It seems as if you're saying that you performed better when you decided to focus on giving your best performance regardless of who you were up against. And I think this is a great point. But trying to expand this to sports in general is an enormous mistake unless your goal is to not diminish, but entirely remove women from high profile positions in the sports world.
Ten minutes (actually 13 minutes) is a huge margin in a marathon when you consider that these people are already performing at their peak. For comparison, it's taken 55 years for the men's world record to decrease by that amount, even with all of the technological and training improvements there have been in that time. And long distance running is the field where the gap between men and women is by far the smallest.
Even in sports where they divide by weight class like boxing or MMA, men and women compete separately because everyone there is at or near the top of their field. This is where your statement about the fastest woman being faster than the slowest man or the strongest woman being stronger than the weakest man falls down. You're right. But it doesn't matter because only the fastest and strongest men are competing in top level sport.

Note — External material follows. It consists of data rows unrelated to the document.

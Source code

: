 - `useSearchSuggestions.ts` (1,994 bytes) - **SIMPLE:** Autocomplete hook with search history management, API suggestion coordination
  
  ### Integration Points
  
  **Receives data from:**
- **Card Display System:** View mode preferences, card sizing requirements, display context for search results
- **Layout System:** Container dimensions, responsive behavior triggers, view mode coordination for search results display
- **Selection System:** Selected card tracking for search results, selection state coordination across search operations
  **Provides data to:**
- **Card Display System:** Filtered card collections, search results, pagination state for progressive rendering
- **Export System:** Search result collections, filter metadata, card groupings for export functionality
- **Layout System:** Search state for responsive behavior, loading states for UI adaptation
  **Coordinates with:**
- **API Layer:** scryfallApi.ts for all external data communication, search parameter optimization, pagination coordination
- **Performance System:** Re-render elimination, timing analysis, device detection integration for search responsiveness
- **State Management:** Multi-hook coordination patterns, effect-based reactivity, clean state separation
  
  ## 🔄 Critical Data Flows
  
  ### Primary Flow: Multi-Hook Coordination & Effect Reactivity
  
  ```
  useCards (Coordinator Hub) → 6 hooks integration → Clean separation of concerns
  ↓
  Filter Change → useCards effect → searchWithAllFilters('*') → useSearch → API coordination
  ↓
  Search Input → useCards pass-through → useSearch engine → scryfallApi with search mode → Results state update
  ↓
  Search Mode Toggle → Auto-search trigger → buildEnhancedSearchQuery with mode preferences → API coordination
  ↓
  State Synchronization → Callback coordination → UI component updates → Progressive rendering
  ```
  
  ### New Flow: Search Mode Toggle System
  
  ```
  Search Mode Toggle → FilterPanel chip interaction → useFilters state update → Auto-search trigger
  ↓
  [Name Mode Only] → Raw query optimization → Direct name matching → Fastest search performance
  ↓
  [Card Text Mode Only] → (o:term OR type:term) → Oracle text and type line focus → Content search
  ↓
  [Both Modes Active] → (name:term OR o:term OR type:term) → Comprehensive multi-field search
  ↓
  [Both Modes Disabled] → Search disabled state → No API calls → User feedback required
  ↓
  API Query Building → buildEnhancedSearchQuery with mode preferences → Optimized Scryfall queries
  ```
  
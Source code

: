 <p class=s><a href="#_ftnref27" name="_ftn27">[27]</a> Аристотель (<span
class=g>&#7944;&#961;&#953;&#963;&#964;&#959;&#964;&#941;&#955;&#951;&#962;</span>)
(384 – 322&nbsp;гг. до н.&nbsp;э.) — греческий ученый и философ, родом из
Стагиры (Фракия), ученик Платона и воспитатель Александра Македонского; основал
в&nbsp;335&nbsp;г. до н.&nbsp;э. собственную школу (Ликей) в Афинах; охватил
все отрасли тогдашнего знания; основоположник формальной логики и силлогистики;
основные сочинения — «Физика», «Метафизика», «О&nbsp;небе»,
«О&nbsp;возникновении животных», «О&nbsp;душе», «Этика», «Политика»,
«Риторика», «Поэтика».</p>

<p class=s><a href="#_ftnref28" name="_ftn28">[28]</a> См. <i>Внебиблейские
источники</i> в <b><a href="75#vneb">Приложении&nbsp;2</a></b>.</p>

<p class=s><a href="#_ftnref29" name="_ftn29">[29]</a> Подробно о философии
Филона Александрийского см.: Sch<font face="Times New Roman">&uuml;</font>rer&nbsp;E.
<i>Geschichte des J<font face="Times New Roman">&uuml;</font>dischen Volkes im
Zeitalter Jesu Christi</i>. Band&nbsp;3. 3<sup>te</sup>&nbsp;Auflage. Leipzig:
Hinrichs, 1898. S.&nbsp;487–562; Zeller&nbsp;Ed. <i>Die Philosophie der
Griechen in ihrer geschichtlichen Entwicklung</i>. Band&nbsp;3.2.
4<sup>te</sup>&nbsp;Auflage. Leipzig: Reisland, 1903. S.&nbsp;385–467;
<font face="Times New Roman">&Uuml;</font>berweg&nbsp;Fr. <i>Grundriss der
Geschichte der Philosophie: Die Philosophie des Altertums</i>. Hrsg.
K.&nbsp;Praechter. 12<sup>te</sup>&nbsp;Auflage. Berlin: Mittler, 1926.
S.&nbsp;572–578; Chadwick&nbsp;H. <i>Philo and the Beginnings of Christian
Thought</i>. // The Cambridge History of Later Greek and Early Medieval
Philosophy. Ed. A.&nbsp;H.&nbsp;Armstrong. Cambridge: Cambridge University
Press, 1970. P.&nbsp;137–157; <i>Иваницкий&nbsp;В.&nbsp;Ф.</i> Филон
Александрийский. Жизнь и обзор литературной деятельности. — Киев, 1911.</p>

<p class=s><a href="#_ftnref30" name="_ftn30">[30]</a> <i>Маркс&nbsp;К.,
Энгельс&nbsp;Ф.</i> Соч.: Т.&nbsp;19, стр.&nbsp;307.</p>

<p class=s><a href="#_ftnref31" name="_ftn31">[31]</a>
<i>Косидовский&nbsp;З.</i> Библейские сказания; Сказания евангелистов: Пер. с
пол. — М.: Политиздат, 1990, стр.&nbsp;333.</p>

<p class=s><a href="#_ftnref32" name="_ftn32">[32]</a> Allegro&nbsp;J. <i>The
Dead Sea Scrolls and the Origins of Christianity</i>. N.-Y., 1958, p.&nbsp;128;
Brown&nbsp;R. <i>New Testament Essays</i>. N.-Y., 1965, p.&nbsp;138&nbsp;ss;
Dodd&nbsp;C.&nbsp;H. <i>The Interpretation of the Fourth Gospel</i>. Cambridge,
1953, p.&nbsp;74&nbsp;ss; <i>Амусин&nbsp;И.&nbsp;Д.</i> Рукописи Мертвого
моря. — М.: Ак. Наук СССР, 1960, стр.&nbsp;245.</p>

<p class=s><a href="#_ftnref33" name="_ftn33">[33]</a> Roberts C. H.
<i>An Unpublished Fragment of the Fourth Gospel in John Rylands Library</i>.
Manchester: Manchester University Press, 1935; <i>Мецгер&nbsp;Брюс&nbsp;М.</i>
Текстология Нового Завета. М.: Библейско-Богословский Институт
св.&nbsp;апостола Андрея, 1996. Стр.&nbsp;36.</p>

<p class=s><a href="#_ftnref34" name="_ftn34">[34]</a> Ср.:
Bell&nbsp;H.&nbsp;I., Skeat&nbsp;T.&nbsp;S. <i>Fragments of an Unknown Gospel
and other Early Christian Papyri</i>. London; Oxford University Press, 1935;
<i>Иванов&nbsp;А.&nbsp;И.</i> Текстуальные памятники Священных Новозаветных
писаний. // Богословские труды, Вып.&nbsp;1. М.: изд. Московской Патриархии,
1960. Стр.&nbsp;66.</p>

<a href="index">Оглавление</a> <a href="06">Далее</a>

The truth is that the 100th fastest man is faster than the fastest woman. The same is true of every event that prioritises strength or speed or power. This isn't a comment on value or worth, just a fact. A positive attitude isn't going to fix it. And frankly, I'd rather see women competing in the women's 100m finals or the women's Wimbledon finals than never getting to the televised stages of the mens. I think women who make a living from competing prefer it that way too.